WHAT TO WORK ON |
Without the pictures, retype exactly the lines from the top of the entries below through the line that contains "- Delete infrastructure".

----------------------------------------

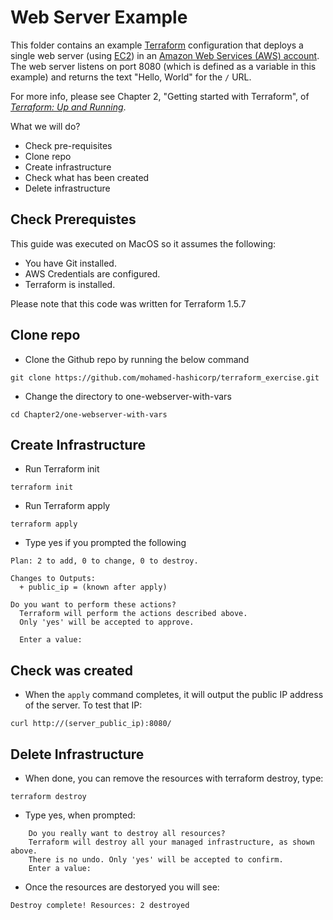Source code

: # Web Server Example

This folder contains an example [Terraform](https://www.terraform.io/) configuration that deploys a single web server (using 
[EC2](https://aws.amazon.com/ec2/)) in an [Amazon Web Services (AWS) account](http://aws.amazon.com/). The web server
listens on port 8080 (which is defined as a variable in this example) and returns the text "Hello, World" for the `/` 
URL.

For more info, please see Chapter 2, "Getting started with Terraform", of 
*[Terraform: Up and Running](http://www.terraformupandrunning.com)*.

What we will do?

- Check pre-requisites
- Clone repo
- Create infrastructure
- Check what has been created
- Delete infrastructure

## Check Prerequistes

This guide was executed on MacOS so it assumes the following:
- You have Git installed.
- AWS Credentials are configured.
- Terraform is installed.


Please note that this code was written for Terraform 1.5.7


## Clone repo
- Clone the Github repo by running the below command
```
git clone https://github.com/mohamed-hashicorp/terraform_exercise.git
```

- Change the directory to one-webserver-with-vars
```
cd Chapter2/one-webserver-with-vars
```

## Create Infrastructure
- Run Terraform init
```
terraform init
```

- Run Terraform apply
```
terraform apply
```

- Type yes if you prompted the following
```
Plan: 2 to add, 0 to change, 0 to destroy.

Changes to Outputs:
  + public_ip = (known after apply)

Do you want to perform these actions?
  Terraform will perform the actions described above.
  Only 'yes' will be accepted to approve.

  Enter a value: 
```


## Check was created

- When the `apply` command completes, it will output the public IP address of the server. To test that IP:

```
curl http://(server_public_ip):8080/
```


## Delete Infrastructure
- When done, you can remove the resources with terraform destroy, type:
```
terraform destroy
```
- Type yes, when prompted:
```
    Do you really want to destroy all resources?
    Terraform will destroy all your managed infrastructure, as shown above.
    There is no undo. Only 'yes' will be accepted to confirm.
    Enter a value: 
```
- Once the resources are destoryed you will see:
```
Destroy complete! Resources: 2 destroyed
```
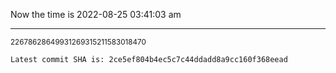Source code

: Now the time is 2022-08-25 03:41:03 am

---

<small>22678628649931269315211583018470</small>

```txt
Latest commit SHA is: 2ce5ef804b4ec5c7c44ddadd8a9cc160f368eead
```
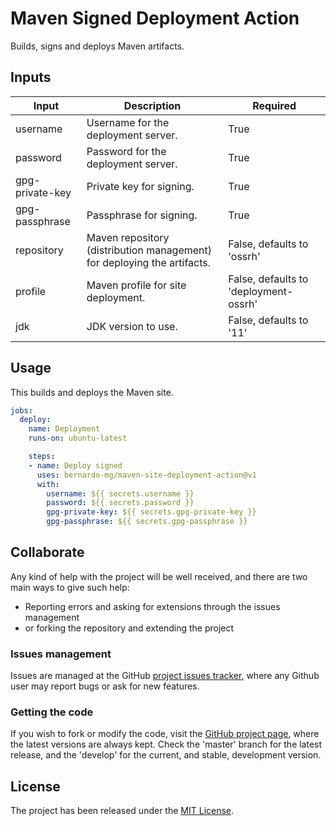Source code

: # Maven Signed Deployment Action

Builds, signs and deploys Maven artifacts.

## Inputs

| Input           | Description                                                             | Required                              |
|-----------------|-------------------------------------------------------------------------|---------------------------------------|
| username        | Username for the deployment server.                                     | True                                  |
| password        | Password for the deployment server.                                     | True                                  |
| gpg-private-key | Private key for signing.                                                | True                                  |
| gpg-passphrase  | Passphrase for signing.                                                 | True                                  |
| repository      | Maven repository (distribution management) for deploying the artifacts. | False, defaults to 'ossrh'            |
| profile         | Maven profile for site deployment.                                      | False, defaults to 'deployment-ossrh' |
| jdk             | JDK version to use.                                                     | False, defaults to '11'               |

## Usage

This builds and deploys the Maven site.

```yaml
jobs:
  deploy:
    name: Deployment
    runs-on: ubuntu-latest

    steps:
    - name: Deploy signed
      uses: bernardo-mg/maven-site-deployment-action@v1
      with:
        username: ${{ secrets.username }}
        password: ${{ secrets.password }}
        gpg-private-key: ${{ secrets.gpg-private-key }}
        gpg-passphrase: ${{ secrets.gpg-passphrase }}
```

## Collaborate

Any kind of help with the project will be well received, and there are two main ways to give such help:

- Reporting errors and asking for extensions through the issues management
- or forking the repository and extending the project

### Issues management

Issues are managed at the GitHub [project issues tracker][issues], where any Github user may report bugs or ask for new features.

### Getting the code

If you wish to fork or modify the code, visit the [GitHub project page][scm], where the latest versions are always kept. Check the 'master' branch for the latest release, and the 'develop' for the current, and stable, development version.

## License
The project has been released under the [MIT License][license].

[issues]: https://github.com/Bernardo-MG/maven-site-deployment-action/issues
[license]: https://www.opensource.org/licenses/mit-license.php
[scm]: https://github.com/Bernardo-MG/maven-site-deployment-action
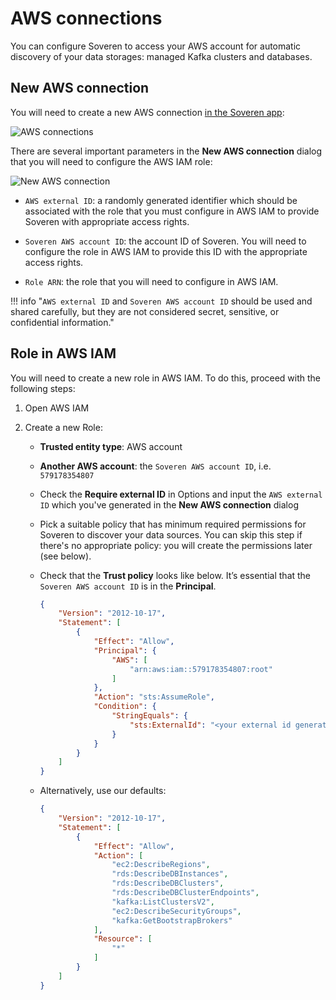 # AWS connections

You can configure Soveren to access your AWS account for automatic discovery of your data storages: managed Kafka clusters and databases.

## New AWS connection

You will need to create a new AWS connection [in the Soveren app](https://app.soveren.io/infrastructure-access/aws):

![AWS connections](../../img/administration/aws-connections.png "AWS connections")

There are several important parameters in the **New AWS connection** dialog that you will need to configure the AWS IAM role:

![New AWS connection](../../img/administration/new-aws-connection.png "New AWS connection")

* `AWS external ID`: a randomly generated identifier which should be associated with the role that you must configure in AWS IAM to provide Soveren with appropriate access rights.

* `Soveren AWS account ID`: the account ID of Soveren. You will need to configure the role in AWS IAM to provide this ID with the appropriate access rights.

* `Role ARN`: the role that you will need to configure in AWS IAM.

!!! info "`AWS external ID` and `Soveren AWS account ID` should be used and shared carefully, but they are not considered secret, sensitive, or confidential information."

## Role in AWS IAM

You will need to create a new role in AWS IAM. To do this, proceed with the following steps:

1. Open AWS IAM

2. Create a new Role:

    * **Trusted entity type**: AWS account

    * **Another AWS account**: the `Soveren AWS account ID`, i.e. `579178354807`

    * Check the **Require external ID** in Options and input the `AWS external ID` which you've generated in the **New AWS connection** dialog

    * Pick a suitable policy that has minimum required permissions for Soveren to discover your data sources. You can skip this step if there's no appropriate policy: you will create the permissions later (see below).

    * Check that the **Trust policy** looks like below. It’s essential that the `Soveren AWS account ID` is in the **Principal**.

        ```json
        {
            "Version": "2012-10-17",
            "Statement": [
                {
                    "Effect": "Allow",
                    "Principal": {
                        "AWS": [
                            "arn:aws:iam::579178354807:root"
                        ]
                    },
                    "Action": "sts:AssumeRole",
                    "Condition": {
                        "StringEquals": {
                            "sts:ExternalId": "<your external id generated by Soveren>"
                        }
                    }
                }
            ]
        }
        ```




    * Alternatively, use our defaults:

        ```json
        {
            "Version": "2012-10-17",
            "Statement": [
                {
                    "Effect": "Allow",
                    "Action": [
                        "ec2:DescribeRegions",
                        "rds:DescribeDBInstances",
                        "rds:DescribeDBClusters",
                        "rds:DescribeDBClusterEndpoints",
                        "kafka:ListClustersV2",
                        "ec2:DescribeSecurityGroups",
                        "kafka:GetBootstrapBrokers"
                    ],
                    "Resource": [
                        "*"
                    ]
                }
            ]
        }
        ```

----------------------------------------

WRITTEN ANSWER |
Source code

: # Web Server Example

This folder contains an example [Terraform](https://www.terraform.io/) configuration that deploys a single web server (using 
[EC2](https://aws.amazon.com/ec2/)) in an [Amazon Web Services (AWS) account](http://aws.amazon.com/). The web server
listens on port 8080 (which is defined as a variable in this example) and returns the text "Hello, World" for the `/` 
URL.

For more info, please see Chapter 2, "Getting started with Terraform", of 
*[Terraform: Up and Running](http://www.terraformupandrunning.com)*.

What we will do?

- Check pre-requisites
- Clone repo
- Create infrastructure
- Check what has been created
- Delete infrastructure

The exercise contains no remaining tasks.